(no subject)
Aug. 2nd, 2013 03:31 amЯ вспоминаю все квартиры, в которых жил, как, бывает, вспоминают женщин. Эта смеялась так, будто в ней жил солнечный зайчик, та была немного мрачновата и строга, как монахиня, зато ее кухня всегда была полна изумительных запахов, окна можно было не мыть никогда, а одежда в шкафу лежала так, что никакого утюга не нужно. Еще одна, в далеком детстве, вспоминалась мне старухой, может быть, и бабушкой, но время от времени забывающей, что я - ее внук. Она бывала уютной особенным пожилым уютом, но бывала и чужой и страшной, с резким запахом лекарств и привкусом пыльной взвеси.
- Скажите, пожалуйста, вы писатель?
Я обернулся. Надо же, так увлекся, что не заметил, как мой текст читают через плечо. Вообще-то, когда я сажусь писать в кафе, я стараюсь устроиться так, чтобы в экран невозможно было подсмотреть. Но сегодня с утра за столиками на улице не было вообще никого, и я сел как попало, лишь бы экран не бликовал. И не заметил, как ко мне подсел этот дедок. Вопрос он задал очень вежливо, почти церемонно, и, когда я на него обернулся, разглядывал меня, а не экран моего лаптопа.
- Как вам сказать. Пишу я, во всяком случае, много.
Я взялся разглядывать его в ответ, сначала не без злорадства - обычно люди смущаются, когда их самих ставят в неловкое положение, - а потом с интересом. Низенький, полноватый, седая шевелюра, гладко выбритое лицо. Белый льняной костюм по летнему времени. Загорелое лицо, множество мелких морщин - и ни одной глубокой, кожа сухая, как пергамент, очень чистая. И потрясающие, цвета июньского неба, глаза. Обычно с возрастом цвет глаз бледнеет, будто выгорает, особенно, если они серые или голубые, здесь же плескалась чистейшая синева, точно такая же, как небо у нас над головами.

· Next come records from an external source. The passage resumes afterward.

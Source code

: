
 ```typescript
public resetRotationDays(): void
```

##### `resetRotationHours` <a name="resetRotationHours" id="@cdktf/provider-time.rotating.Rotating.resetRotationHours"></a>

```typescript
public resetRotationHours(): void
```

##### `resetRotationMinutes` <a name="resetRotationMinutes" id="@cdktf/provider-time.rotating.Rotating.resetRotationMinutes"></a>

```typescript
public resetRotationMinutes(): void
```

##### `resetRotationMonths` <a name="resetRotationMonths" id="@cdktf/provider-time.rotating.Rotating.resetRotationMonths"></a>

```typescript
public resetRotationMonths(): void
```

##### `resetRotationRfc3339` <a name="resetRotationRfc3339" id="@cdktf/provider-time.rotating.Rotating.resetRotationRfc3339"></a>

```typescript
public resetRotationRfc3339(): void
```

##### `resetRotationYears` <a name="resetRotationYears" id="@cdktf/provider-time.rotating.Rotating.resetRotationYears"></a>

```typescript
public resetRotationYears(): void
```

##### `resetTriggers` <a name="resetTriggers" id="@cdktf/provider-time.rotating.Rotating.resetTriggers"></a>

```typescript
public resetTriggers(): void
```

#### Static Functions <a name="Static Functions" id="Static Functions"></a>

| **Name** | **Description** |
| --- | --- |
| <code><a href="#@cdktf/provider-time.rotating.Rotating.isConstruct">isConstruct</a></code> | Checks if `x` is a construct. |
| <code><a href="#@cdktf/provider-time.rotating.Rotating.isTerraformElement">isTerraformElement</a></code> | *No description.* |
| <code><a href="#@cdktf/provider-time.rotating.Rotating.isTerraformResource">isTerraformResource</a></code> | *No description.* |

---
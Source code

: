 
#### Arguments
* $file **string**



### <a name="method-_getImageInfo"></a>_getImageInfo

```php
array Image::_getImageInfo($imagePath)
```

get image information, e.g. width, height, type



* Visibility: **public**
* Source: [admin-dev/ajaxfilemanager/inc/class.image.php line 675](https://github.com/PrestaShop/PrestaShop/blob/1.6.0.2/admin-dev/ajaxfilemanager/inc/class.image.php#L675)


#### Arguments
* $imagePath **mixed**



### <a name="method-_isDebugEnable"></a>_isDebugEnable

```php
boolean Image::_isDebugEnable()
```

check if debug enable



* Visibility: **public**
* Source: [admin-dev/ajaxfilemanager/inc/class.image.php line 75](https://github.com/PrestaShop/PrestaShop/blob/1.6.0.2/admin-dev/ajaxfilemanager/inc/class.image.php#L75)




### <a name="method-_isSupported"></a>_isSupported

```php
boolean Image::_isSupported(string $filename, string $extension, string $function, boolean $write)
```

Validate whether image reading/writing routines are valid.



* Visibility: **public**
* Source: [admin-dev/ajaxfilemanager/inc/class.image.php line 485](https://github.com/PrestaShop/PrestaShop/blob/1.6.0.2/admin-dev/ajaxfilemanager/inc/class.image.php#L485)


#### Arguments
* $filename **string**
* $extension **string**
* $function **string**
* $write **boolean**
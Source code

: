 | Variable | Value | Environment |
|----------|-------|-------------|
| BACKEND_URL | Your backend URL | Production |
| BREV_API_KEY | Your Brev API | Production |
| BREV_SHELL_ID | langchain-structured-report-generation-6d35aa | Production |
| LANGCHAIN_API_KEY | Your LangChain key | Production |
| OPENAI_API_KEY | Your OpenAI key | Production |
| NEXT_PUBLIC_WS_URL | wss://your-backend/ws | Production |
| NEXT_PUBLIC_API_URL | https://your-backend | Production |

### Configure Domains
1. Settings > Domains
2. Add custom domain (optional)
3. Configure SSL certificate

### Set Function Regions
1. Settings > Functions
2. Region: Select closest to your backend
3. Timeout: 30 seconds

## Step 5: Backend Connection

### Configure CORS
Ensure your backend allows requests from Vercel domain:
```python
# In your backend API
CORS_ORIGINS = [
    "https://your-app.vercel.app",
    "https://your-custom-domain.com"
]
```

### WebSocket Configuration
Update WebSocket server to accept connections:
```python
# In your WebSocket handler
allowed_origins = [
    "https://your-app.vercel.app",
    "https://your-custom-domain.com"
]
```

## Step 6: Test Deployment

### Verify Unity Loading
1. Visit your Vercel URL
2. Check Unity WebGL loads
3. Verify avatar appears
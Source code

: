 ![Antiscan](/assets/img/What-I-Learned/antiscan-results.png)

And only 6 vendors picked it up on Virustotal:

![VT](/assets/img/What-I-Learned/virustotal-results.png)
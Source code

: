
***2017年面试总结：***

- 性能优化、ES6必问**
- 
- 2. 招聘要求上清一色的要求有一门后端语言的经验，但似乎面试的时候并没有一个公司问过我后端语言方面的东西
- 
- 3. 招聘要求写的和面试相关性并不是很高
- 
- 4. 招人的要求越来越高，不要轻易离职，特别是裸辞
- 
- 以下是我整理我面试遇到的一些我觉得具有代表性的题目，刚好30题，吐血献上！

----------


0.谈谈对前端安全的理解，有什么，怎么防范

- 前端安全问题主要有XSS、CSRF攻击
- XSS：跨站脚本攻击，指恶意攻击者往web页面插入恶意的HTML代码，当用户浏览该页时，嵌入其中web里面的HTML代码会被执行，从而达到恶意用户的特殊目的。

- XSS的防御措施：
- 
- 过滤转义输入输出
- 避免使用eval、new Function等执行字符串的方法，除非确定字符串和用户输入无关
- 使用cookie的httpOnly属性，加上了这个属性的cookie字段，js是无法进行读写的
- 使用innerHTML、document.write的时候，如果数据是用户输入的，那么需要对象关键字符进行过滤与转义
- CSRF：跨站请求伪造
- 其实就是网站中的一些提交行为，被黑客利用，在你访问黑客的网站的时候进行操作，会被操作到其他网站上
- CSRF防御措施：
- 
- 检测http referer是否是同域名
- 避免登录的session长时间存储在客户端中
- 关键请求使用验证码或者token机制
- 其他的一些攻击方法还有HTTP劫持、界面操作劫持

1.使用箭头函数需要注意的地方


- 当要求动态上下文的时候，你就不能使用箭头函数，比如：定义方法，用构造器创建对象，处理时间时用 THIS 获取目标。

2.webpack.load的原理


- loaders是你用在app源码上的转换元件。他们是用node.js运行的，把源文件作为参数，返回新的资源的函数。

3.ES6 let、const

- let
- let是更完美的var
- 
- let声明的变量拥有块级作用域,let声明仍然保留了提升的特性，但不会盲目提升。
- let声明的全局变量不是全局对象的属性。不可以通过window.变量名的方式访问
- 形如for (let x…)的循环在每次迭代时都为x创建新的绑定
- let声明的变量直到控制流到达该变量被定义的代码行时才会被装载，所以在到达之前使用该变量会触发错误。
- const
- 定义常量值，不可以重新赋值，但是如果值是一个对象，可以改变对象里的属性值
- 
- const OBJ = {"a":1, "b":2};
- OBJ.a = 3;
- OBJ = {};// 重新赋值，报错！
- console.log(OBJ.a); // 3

- Простите мне мое нахальство, но мне нужно было знать. Вот такое много пишете? - Он двинул головой в сторону экрана.
- Да, - ответил я, все еще глядя ему в глаза.
- Ничего особенного, лимон и погода, - сказал он фразу, которую я совсем не понял, поэтому растерянно переспросил:
- Погода?
- Конечно. Прекрасный летний день, на небе ни облачка, и вы уже второе утро сидите в этом кафе с ноутбуком, хотя раньше я вас тут никогда не видел. Приезжий?
- Да вот, путешествую.
- У вас очень хорошо про квартиры написано, - сказал он. - Вам есть, где жить?
То ли у этого человека очень интересная логика, подумал я, то ли чрезвычайно сложные ассоциативные ряды. Во всяком случае, обычно после фразы "вот это очень хорошо написано" следовал вопрос "а вы где-нибудь печатаетесь?" - или еще что-нибудь про писательскую кухню. Если уж на то пошло, мне вообще еще ни разу не задавали вопроса, есть ли мне где жить, - в какой бы то ни было связи с моими текстами.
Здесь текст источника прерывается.